• **EXERCISE**: Ignoring pictures, transcribe exactly the lines between the one containing "Основные эндпоинты покрыты тестами." and the end of the material, both included.

- Opening Delimiter -

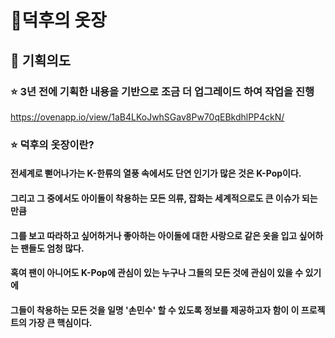 # 👕덕후의 옷장
## 💬 기획의도
### ⭐ 3년 전에 기획한 내용을 기반으로 조금 더 업그레이드 하여 작업을 진행
https://ovenapp.io/view/1aB4LKoJwhSGav8Pw70qEBkdhlPP4ckN/
### ⭐ 덕후의 옷장이란?
#### 전세계로 뻗어나가는 K-한류의 열풍 속에서도 단연 인기가 많은 것은 K-Pop이다. 
#### 그리고 그 중에서도 아이돌이 착용하는 모든 의류, 잡화는 세계적으로도 큰 이슈가 되는 만큼 
#### 그를 보고 따라하고 싶어하거나 좋아하는 아이돌에 대한 사랑으로 같은 옷을 입고 싶어하는 팬들도 엄청 많다. 
#### 혹여 팬이 아니어도 K-Pop에 관심이 있는 누구나 그들의 모든 것에 관심이 있을 수 있기에 
#### 그들이 착용하는 모든 것을 일명 '손민수' 할 수 있도록 정보를 제공하고자 함이 이 프로젝트의 가장 큰 핵심이다.
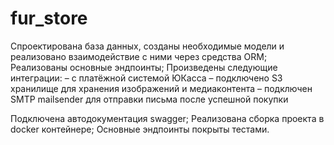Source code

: # fur_store
Спроектирована база данных, созданы необходимые модели и реализовано взаимодействие с ними через средства ORM;
Реализованы основные эндпоинты;
Произведены следующие интеграции:
– с платёжной системой ЮКасса
– подключено S3 хранилище для хранения изображений и медиаконтента
– подключен SMTP mailsender для отправки письма после успешной покупки

Подключена автодокументация swagger;
Реализована сборка проекта в docker контейнере;
Основные эндпоинты покрыты тестами.
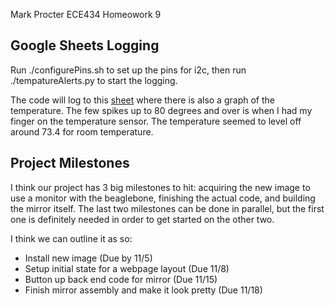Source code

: Mark Procter
ECE434
Homeowork 9

## Google Sheets Logging

Run ./configurePins.sh to set up the pins for i2c, then run ./tempatureAlerts.py to start the logging. 

The code will log to this [sheet](https://docs.google.com/spreadsheets/d/1ggW83WNoR0cbjVklPcgcfQbznsnnmuyi9GPFUNQnAJw/edit#gid=0) where there is also a graph of the temperature. The few spikes up to 80 degrees and over is when I had my finger on the temperature sensor. The temperature seemed to level off around 73.4 for room temperature.


## Project Milestones
I think our project has 3 big milestones to hit: acquiring the new image to use a monitor with the beaglebone, finishing the actual code, and building the mirror itself. The last two milestones can be done in parallel, but the first one is definitely needed in order to get started on the other two. 

I think we can outline it as so:

- Install new image (Due by 11/5)
- Setup initial state for a webpage layout (Due 11/8)
- Button up back end code for mirror (Due 11/15)
- Finish mirror assembly and make it look pretty (Due 11/18)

- Closing Delimiter -

• **WRITTEN REPLY**:
Основные эндпоинты покрыты тестами.
Source code

: Mark Procter
ECE434
Homeowork 9

## Google Sheets Logging

Run ./configurePins.sh to set up the pins for i2c, then run ./tempatureAlerts.py to start the logging. 

The code will log to this [sheet](https://docs.google.com/spreadsheets/d/1ggW83WNoR0cbjVklPcgcfQbznsnnmuyi9GPFUNQnAJw/edit#gid=0) where there is also a graph of the temperature. The few spikes up to 80 degrees and over is when I had my finger on the temperature sensor. The temperature seemed to level off around 73.4 for room temperature.


## Project Milestones
I think our project has 3 big milestones to hit: acquiring the new image to use a monitor with the beaglebone, finishing the actual code, and building the mirror itself. The last two milestones can be done in parallel, but the first one is definitely needed in order to get started on the other two. 

I think we can outline it as so:

- Install new image (Due by 11/5)
- Setup initial state for a webpage layout (Due 11/8)
- Button up back end code for mirror (Due 11/15)
- Finish mirror assembly and make it look pretty (Due 11/18)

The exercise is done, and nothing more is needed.